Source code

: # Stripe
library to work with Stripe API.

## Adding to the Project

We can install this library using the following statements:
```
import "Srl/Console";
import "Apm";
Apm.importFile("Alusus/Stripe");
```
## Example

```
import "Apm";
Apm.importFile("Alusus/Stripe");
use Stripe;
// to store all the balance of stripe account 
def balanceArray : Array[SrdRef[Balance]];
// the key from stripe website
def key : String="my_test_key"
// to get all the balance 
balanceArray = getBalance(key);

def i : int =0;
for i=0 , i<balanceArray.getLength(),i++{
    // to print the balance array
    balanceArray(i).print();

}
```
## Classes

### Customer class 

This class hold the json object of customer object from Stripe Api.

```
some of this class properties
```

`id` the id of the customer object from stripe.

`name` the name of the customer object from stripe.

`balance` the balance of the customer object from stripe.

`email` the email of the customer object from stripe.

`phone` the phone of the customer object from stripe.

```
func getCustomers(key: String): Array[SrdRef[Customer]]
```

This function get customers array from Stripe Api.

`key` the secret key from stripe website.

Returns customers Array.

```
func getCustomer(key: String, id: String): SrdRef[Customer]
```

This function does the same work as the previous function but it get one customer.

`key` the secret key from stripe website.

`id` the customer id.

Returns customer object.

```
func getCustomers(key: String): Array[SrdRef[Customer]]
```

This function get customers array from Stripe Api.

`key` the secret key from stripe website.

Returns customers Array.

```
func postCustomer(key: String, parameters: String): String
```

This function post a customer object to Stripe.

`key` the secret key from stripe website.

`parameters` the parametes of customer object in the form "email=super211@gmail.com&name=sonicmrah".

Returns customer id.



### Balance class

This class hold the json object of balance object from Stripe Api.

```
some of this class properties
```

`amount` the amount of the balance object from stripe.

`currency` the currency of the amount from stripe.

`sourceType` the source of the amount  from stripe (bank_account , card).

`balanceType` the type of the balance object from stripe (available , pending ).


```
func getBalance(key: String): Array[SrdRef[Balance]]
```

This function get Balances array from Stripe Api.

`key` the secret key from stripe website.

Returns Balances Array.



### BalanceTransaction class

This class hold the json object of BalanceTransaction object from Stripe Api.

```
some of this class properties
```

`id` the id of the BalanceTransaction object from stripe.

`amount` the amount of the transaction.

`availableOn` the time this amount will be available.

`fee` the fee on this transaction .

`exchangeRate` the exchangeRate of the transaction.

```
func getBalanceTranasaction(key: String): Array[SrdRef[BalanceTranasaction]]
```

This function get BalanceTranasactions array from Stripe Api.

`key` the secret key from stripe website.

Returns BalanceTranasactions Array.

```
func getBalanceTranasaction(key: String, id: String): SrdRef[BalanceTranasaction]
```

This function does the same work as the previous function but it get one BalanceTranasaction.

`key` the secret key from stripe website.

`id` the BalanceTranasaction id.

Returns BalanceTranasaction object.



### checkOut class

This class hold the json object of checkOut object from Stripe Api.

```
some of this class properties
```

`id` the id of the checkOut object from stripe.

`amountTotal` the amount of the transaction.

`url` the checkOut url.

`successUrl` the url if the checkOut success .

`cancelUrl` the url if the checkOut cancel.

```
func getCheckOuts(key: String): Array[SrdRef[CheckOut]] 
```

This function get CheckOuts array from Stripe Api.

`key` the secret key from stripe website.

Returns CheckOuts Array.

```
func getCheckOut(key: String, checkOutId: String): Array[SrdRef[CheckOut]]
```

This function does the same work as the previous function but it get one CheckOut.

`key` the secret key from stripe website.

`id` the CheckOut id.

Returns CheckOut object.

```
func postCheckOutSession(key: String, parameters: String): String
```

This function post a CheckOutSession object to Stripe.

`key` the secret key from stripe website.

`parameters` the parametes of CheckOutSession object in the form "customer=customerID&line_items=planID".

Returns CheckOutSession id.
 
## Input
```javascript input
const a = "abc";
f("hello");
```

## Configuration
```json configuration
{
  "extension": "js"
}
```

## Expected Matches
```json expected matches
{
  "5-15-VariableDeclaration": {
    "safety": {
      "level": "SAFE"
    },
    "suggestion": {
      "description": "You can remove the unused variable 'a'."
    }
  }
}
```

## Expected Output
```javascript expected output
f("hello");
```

============

◆ Work required
Look over the entries above. Copy every line that contains the word "BalanceTranasactions".

◆ Exercise solution
This function get BalanceTranasactions array from Stripe Api.
Returns BalanceTranasactions Array.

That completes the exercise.